As I post the various parts please feel free to chime in with questions or tips.
Wow, nice work using multiple tools to find your problem, 2 questions, Are we looking at the exhaust temp with the flir? and with the NVH ( something i am very interested in ) where did you put the sensor to test for engine vibrations? I am familiar with use of the seat rail but have not had much success diagnosing engine vibrations with NVH. I put this down to not knowing where i should be
I could have measured the temperature with the Flir, I just used it to look at the cylinders relative to each other. The temp reading on the screenshot isn't anything of significance since I didn't move it onto the manifold. The NVH sensor was at the seat track. It is hard to quantify what is a bad vibration, but 82 mg at the seat track is very significant and would definitely cause a complaint
Well my mind is blown! I never would have thought to use the parking sensor tool to get a sync. Finding a way to get a sync on a diesel is something I've struggled with for a long time. Thank you for the awesome post!
I can't take credit for thinking about it... I would never have thought about it either.
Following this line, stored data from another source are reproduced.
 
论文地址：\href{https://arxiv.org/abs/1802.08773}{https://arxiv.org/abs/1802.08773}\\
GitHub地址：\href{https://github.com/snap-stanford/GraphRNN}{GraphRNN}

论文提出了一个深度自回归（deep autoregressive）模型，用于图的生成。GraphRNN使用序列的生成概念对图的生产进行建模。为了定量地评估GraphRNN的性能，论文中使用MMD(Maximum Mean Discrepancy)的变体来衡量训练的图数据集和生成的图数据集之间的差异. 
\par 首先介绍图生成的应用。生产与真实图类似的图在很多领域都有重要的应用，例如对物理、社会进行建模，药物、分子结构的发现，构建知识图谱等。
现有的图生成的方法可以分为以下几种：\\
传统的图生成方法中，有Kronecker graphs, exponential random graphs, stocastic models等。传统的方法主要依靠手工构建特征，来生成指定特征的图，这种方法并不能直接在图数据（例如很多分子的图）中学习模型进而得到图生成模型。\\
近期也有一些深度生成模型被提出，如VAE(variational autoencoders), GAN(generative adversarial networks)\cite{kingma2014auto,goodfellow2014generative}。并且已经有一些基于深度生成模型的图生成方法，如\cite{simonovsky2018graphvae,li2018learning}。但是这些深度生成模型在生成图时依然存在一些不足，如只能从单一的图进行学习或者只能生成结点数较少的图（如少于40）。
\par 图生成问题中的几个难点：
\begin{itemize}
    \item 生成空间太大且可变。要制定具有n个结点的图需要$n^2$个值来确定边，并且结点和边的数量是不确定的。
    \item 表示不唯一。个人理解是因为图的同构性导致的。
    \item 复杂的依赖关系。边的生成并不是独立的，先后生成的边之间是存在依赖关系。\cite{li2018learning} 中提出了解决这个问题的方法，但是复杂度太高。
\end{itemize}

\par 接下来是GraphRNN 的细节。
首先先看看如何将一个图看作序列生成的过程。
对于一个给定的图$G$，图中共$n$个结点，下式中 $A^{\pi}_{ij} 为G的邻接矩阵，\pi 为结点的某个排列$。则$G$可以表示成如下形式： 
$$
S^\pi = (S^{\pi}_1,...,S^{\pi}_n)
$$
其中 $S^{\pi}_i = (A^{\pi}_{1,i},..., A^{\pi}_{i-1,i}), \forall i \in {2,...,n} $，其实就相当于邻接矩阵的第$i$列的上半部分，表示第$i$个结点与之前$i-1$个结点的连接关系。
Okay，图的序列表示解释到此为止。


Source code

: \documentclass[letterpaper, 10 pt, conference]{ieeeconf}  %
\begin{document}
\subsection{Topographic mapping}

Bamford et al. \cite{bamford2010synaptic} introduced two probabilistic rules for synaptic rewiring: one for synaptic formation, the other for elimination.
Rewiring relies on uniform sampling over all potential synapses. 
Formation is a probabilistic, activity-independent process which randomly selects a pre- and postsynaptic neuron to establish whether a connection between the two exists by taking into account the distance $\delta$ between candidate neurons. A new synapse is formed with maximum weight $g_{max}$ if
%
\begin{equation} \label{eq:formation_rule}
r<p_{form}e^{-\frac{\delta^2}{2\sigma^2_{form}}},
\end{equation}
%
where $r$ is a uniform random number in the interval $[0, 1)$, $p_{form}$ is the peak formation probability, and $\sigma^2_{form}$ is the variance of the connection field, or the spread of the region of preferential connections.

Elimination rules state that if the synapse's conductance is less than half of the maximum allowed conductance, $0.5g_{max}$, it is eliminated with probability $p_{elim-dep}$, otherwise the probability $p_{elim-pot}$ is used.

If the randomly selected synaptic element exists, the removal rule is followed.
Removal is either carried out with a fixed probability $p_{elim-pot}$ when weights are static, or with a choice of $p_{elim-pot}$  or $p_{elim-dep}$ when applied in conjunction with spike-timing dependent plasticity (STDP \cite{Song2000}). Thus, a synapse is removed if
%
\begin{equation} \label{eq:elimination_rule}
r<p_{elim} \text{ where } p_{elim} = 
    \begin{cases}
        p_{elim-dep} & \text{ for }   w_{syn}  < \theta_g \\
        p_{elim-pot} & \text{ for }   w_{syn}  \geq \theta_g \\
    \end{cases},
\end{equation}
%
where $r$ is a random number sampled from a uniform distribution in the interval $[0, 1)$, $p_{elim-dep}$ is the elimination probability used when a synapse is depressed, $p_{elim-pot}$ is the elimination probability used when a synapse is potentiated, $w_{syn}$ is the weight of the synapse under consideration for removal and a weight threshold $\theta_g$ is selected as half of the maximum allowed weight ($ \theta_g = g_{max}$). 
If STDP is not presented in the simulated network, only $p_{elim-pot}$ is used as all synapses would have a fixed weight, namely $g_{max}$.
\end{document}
Someone at Pico suggested to me it could work for such applications.
Dustin, contact Carlos at Aeswave or Scott at The Drivability Guys. aeswave.com driveabilityguys.com
Also, I have made a free app available at this link. And video tutorial here (very amateur video 🙂)
Wow, good stuff Matt. I also have not tried to use the parking sensor on that. I look forward to trying that out for sure. Whats your though about using a piezo element such as this : kr4.us/piezo-element… directly on the line itself. My friend Hans shared him using a few of those elements in various locations on the suspension of a vehicle connected to a DSO to help identify the
I would like to put one of those piezo's on a long stick, so that I can reach in tighter spots on lines or for noises. I have a whole bag of them. Just haven't got to it yet. It is a pain to clamp a piezo in tight spots. Most everything I work on is common rail and my wyze probe works well to sync quickly off of those.
Yes, that will work too. I have one somewhere in the shop, I will try to find it and post a picture. It is in a plastic housing and I soldered a banana jack to each wire to easily hook up a scope lead. I even had a rubber band set up that would strap around a fuel line.
Wow Matt! Thank you! I too love the piezo sensor idea.
Thanks! I will share some more research using this tool. Beyond just testing for a sync I have started relating fuel rail vibrations to fuel flow. I have a another case study that will demonstrate this on a truck. I see some great possibilities for GDI cars, especially since you cannot swap injectors easily.
Thought this might be a good spot to show a comparison of the Park assist sensor vs Wyze probe vs Clamp vs Piezo. I also use crank freq math and alternator speed for contribution and high pressure fuel rail sensors (vehicle equipped) to reason fuel injector/pump failures. I have no luck making sense of some of the high pressure sensor readings. I am still learning on others, but am able to make
Thanks! What is your favorite of the 3?
Probably the quickest would be the park assist sensor. So I believe that could be my "go to" for a cylinder ID.